INSTRUCTIONS TO FOLLOW:
In the records below, print each line exactly and leave every image out.

Rendered images with source text
=-=-=

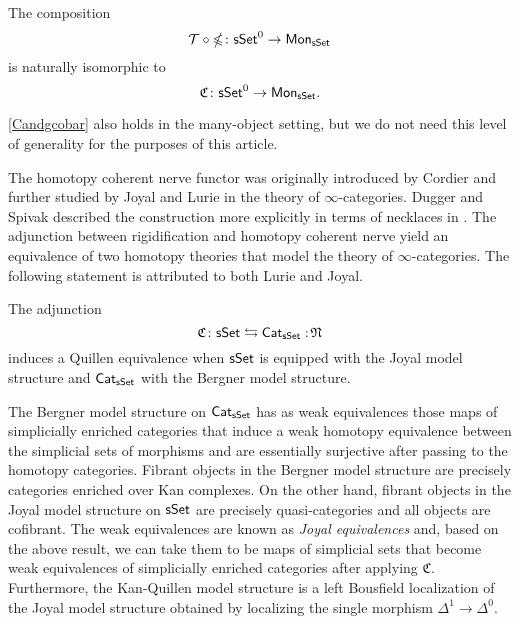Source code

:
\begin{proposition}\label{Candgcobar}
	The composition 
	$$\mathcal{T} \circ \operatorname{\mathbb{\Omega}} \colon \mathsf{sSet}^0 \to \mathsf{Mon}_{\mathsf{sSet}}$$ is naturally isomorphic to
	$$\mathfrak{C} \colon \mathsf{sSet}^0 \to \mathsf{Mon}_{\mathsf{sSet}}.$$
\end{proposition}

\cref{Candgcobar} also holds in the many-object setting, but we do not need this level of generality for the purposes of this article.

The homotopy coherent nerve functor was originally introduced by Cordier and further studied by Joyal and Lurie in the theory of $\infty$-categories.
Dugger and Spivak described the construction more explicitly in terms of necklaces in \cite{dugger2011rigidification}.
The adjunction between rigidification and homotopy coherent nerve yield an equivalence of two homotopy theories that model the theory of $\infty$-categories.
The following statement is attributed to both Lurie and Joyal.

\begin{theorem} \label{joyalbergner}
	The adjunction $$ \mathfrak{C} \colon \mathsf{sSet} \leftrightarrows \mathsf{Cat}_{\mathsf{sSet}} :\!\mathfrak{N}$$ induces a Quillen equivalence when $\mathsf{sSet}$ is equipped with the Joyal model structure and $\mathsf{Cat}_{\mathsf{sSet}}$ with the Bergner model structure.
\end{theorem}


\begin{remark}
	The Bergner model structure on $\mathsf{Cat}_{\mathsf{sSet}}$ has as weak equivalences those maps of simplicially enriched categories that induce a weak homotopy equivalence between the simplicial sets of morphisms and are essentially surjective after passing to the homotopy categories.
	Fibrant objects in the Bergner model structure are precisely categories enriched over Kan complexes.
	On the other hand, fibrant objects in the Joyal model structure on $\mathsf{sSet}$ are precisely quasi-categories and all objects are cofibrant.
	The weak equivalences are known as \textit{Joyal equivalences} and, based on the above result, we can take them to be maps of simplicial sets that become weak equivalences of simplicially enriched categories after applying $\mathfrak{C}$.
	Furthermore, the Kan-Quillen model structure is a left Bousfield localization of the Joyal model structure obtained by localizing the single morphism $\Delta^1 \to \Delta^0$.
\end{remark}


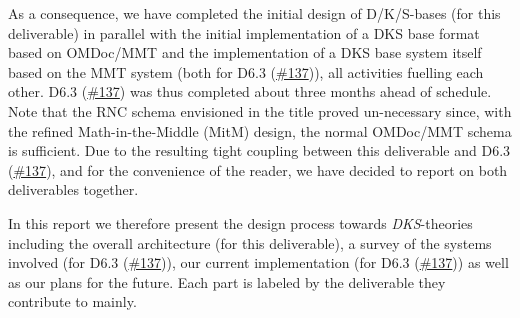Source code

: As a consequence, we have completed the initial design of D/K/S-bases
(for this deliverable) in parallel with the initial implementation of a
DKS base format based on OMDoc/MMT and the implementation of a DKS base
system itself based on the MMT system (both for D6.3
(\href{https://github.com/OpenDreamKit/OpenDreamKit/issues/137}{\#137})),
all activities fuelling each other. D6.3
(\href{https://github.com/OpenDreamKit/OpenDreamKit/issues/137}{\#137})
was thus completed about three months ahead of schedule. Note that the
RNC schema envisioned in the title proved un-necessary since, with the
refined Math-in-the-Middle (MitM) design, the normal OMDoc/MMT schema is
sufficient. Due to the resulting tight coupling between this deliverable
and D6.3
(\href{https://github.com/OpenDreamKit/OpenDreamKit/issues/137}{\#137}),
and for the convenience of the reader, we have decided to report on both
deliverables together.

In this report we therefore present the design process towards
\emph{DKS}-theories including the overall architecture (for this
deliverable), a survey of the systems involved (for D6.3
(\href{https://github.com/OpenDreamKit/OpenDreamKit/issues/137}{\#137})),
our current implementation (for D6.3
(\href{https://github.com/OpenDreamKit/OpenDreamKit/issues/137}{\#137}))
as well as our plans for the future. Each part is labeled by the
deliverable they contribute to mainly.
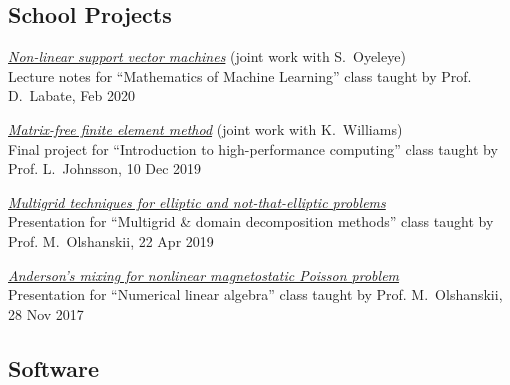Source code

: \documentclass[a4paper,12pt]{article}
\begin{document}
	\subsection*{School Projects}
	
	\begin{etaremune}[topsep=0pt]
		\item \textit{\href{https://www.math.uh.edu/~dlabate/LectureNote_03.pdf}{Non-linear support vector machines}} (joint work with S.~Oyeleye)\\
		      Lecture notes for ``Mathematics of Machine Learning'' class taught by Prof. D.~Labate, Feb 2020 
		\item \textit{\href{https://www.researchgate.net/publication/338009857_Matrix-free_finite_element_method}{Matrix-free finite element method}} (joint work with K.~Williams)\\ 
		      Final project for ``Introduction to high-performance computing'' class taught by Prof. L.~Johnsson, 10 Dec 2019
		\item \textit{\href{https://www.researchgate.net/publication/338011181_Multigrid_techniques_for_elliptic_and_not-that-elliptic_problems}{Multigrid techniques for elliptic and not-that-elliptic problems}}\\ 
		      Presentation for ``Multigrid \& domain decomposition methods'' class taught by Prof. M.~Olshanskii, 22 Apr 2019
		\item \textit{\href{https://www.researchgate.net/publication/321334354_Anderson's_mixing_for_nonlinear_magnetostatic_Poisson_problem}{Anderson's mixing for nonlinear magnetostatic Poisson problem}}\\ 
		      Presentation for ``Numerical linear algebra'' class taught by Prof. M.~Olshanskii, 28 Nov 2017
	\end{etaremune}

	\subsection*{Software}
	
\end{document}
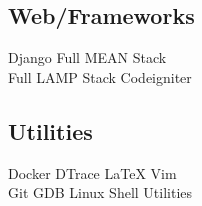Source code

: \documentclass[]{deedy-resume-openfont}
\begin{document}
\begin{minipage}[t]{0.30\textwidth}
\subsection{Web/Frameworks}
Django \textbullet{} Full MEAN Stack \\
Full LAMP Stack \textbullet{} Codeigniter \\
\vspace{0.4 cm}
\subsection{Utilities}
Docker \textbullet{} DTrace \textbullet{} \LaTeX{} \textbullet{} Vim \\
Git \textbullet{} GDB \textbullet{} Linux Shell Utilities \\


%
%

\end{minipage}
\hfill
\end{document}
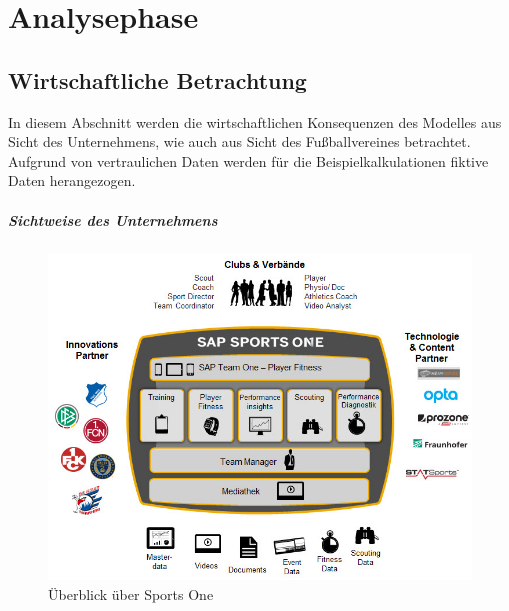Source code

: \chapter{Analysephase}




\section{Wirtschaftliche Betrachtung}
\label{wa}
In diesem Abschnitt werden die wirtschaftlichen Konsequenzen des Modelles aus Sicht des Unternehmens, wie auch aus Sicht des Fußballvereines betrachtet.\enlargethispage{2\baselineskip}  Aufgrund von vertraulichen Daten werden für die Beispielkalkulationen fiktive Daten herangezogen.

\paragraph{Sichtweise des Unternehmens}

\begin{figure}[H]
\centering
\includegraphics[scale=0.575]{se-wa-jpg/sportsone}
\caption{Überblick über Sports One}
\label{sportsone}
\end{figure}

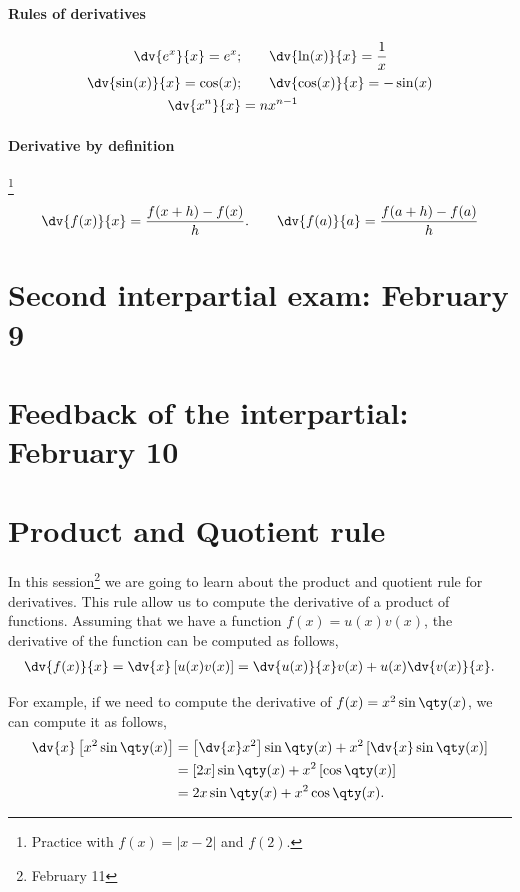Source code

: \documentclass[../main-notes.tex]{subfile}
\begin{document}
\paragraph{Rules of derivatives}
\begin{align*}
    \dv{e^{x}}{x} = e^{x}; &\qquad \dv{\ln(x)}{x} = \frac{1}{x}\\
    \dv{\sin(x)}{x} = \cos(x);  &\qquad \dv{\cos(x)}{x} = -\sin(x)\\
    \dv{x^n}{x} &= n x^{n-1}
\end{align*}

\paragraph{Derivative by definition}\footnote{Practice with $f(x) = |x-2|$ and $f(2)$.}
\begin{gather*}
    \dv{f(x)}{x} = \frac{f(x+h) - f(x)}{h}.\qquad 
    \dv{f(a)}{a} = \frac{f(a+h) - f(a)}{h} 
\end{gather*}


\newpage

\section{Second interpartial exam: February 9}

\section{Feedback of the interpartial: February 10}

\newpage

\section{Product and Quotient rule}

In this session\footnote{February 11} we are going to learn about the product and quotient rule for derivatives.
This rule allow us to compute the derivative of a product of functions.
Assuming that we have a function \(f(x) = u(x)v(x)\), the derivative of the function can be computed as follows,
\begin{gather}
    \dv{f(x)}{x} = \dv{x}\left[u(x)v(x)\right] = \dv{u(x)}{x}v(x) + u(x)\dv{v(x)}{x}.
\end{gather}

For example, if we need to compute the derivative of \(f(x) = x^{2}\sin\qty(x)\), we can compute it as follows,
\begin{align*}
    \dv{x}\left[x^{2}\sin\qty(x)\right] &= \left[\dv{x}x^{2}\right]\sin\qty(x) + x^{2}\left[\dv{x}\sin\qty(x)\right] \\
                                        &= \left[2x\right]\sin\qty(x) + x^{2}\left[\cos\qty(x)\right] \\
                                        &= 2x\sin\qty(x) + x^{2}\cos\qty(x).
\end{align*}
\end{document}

=-=-=

SOLUTION TO THIS TASK:
Source code

:
\begin{proposition}\label{Candgcobar}
	The composition 
	$$\mathcal{T} \circ \operatorname{\mathbb{\Omega}} \colon \mathsf{sSet}^0 \to \mathsf{Mon}_{\mathsf{sSet}}$$ is naturally isomorphic to
	$$\mathfrak{C} \colon \mathsf{sSet}^0 \to \mathsf{Mon}_{\mathsf{sSet}}.$$
\end{proposition}

\cref{Candgcobar} also holds in the many-object setting, but we do not need this level of generality for the purposes of this article.

The homotopy coherent nerve functor was originally introduced by Cordier and further studied by Joyal and Lurie in the theory of $\infty$-categories.
Dugger and Spivak described the construction more explicitly in terms of necklaces in \cite{dugger2011rigidification}.
The adjunction between rigidification and homotopy coherent nerve yield an equivalence of two homotopy theories that model the theory of $\infty$-categories.
The following statement is attributed to both Lurie and Joyal.

\begin{theorem} \label{joyalbergner}
	The adjunction $$ \mathfrak{C} \colon \mathsf{sSet} \leftrightarrows \mathsf{Cat}_{\mathsf{sSet}} :\!\mathfrak{N}$$ induces a Quillen equivalence when $\mathsf{sSet}$ is equipped with the Joyal model structure and $\mathsf{Cat}_{\mathsf{sSet}}$ with the Bergner model structure.
\end{theorem}


\begin{remark}
	The Bergner model structure on $\mathsf{Cat}_{\mathsf{sSet}}$ has as weak equivalences those maps of simplicially enriched categories that induce a weak homotopy equivalence between the simplicial sets of morphisms and are essentially surjective after passing to the homotopy categories.
	Fibrant objects in the Bergner model structure are precisely categories enriched over Kan complexes.
	On the other hand, fibrant objects in the Joyal model structure on $\mathsf{sSet}$ are precisely quasi-categories and all objects are cofibrant.
	The weak equivalences are known as \textit{Joyal equivalences} and, based on the above result, we can take them to be maps of simplicial sets that become weak equivalences of simplicially enriched categories after applying $\mathfrak{C}$.
	Furthermore, the Kan-Quillen model structure is a left Bousfield localization of the Joyal model structure obtained by localizing the single morphism $\Delta^1 \to \Delta^0$.
\end{remark}


Source code

: As a consequence, we have completed the initial design of D/K/S-bases
(for this deliverable) in parallel with the initial implementation of a
DKS base format based on OMDoc/MMT and the implementation of a DKS base
system itself based on the MMT system (both for D6.3
(\href{https://github.com/OpenDreamKit/OpenDreamKit/issues/137}{\#137})),
all activities fuelling each other. D6.3
(\href{https://github.com/OpenDreamKit/OpenDreamKit/issues/137}{\#137})
was thus completed about three months ahead of schedule. Note that the
RNC schema envisioned in the title proved un-necessary since, with the
refined Math-in-the-Middle (MitM) design, the normal OMDoc/MMT schema is
sufficient. Due to the resulting tight coupling between this deliverable
and D6.3
(\href{https://github.com/OpenDreamKit/OpenDreamKit/issues/137}{\#137}),
and for the convenience of the reader, we have decided to report on both
deliverables together.

In this report we therefore present the design process towards
\emph{DKS}-theories including the overall architecture (for this
deliverable), a survey of the systems involved (for D6.3
(\href{https://github.com/OpenDreamKit/OpenDreamKit/issues/137}{\#137})),
our current implementation (for D6.3
(\href{https://github.com/OpenDreamKit/OpenDreamKit/issues/137}{\#137}))
as well as our plans for the future. Each part is labeled by the
deliverable they contribute to mainly.
Source code

: \documentclass[a4paper,12pt]{article}
\begin{document}
	\subsection*{School Projects}
	
	\begin{etaremune}[topsep=0pt]
		\item \textit{\href{https://www.math.uh.edu/~dlabate/LectureNote_03.pdf}{Non-linear support vector machines}} (joint work with S.~Oyeleye)\\
		      Lecture notes for ``Mathematics of Machine Learning'' class taught by Prof. D.~Labate, Feb 2020 
		\item \textit{\href{https://www.researchgate.net/publication/338009857_Matrix-free_finite_element_method}{Matrix-free finite element method}} (joint work with K.~Williams)\\ 
		      Final project for ``Introduction to high-performance computing'' class taught by Prof. L.~Johnsson, 10 Dec 2019
		\item \textit{\href{https://www.researchgate.net/publication/338011181_Multigrid_techniques_for_elliptic_and_not-that-elliptic_problems}{Multigrid techniques for elliptic and not-that-elliptic problems}}\\ 
		      Presentation for ``Multigrid \& domain decomposition methods'' class taught by Prof. M.~Olshanskii, 22 Apr 2019
		\item \textit{\href{https://www.researchgate.net/publication/321334354_Anderson's_mixing_for_nonlinear_magnetostatic_Poisson_problem}{Anderson's mixing for nonlinear magnetostatic Poisson problem}}\\ 
		      Presentation for ``Numerical linear algebra'' class taught by Prof. M.~Olshanskii, 28 Nov 2017
	\end{etaremune}

	\subsection*{Software}
	
\end{document}
Source code

: \documentclass[]{deedy-resume-openfont}
\begin{document}
\begin{minipage}[t]{0.30\textwidth}
\subsection{Web/Frameworks}
Django \textbullet{} Full MEAN Stack \\
Full LAMP Stack \textbullet{} Codeigniter \\
\vspace{0.4 cm}
\subsection{Utilities}
Docker \textbullet{} DTrace \textbullet{} \LaTeX{} \textbullet{} Vim \\
Git \textbullet{} GDB \textbullet{} Linux Shell Utilities \\


%
%

\end{minipage}
\hfill
\end{document}
Source code

: \chapter{Analysephase}




\section{Wirtschaftliche Betrachtung}
\label{wa}
In diesem Abschnitt werden die wirtschaftlichen Konsequenzen des Modelles aus Sicht des Unternehmens, wie auch aus Sicht des Fußballvereines betrachtet.\enlargethispage{2\baselineskip}  Aufgrund von vertraulichen Daten werden für die Beispielkalkulationen fiktive Daten herangezogen.

\paragraph{Sichtweise des Unternehmens}

\begin{figure}[H]
\centering
\includegraphics[scale=0.575]{se-wa-jpg/sportsone}
\caption{Überblick über Sports One}
\label{sportsone}
\end{figure}

Source code

: \documentclass[../main-notes.tex]{subfile}
\begin{document}
\paragraph{Rules of derivatives}
\begin{align*}
    \dv{e^{x}}{x} = e^{x}; &\qquad \dv{\ln(x)}{x} = \frac{1}{x}\\
    \dv{\sin(x)}{x} = \cos(x);  &\qquad \dv{\cos(x)}{x} = -\sin(x)\\
    \dv{x^n}{x} &= n x^{n-1}
\end{align*}

\paragraph{Derivative by definition}\footnote{Practice with $f(x) = |x-2|$ and $f(2)$.}
\begin{gather*}
    \dv{f(x)}{x} = \frac{f(x+h) - f(x)}{h}.\qquad 
    \dv{f(a)}{a} = \frac{f(a+h) - f(a)}{h} 
\end{gather*}


\newpage

\section{Second interpartial exam: February 9}

\section{Feedback of the interpartial: February 10}

\newpage

\section{Product and Quotient rule}

In this session\footnote{February 11} we are going to learn about the product and quotient rule for derivatives.
This rule allow us to compute the derivative of a product of functions.
Assuming that we have a function \(f(x) = u(x)v(x)\), the derivative of the function can be computed as follows,
\begin{gather}
    \dv{f(x)}{x} = \dv{x}\left[u(x)v(x)\right] = \dv{u(x)}{x}v(x) + u(x)\dv{v(x)}{x}.
\end{gather}

For example, if we need to compute the derivative of \(f(x) = x^{2}\sin\qty(x)\), we can compute it as follows,
\begin{align*}
    \dv{x}\left[x^{2}\sin\qty(x)\right] &= \left[\dv{x}x^{2}\right]\sin\qty(x) + x^{2}\left[\dv{x}\sin\qty(x)\right] \\
                                        &= \left[2x\right]\sin\qty(x) + x^{2}\left[\cos\qty(x)\right] \\
                                        &= 2x\sin\qty(x) + x^{2}\cos\qty(x).
\end{align*}
\end{document}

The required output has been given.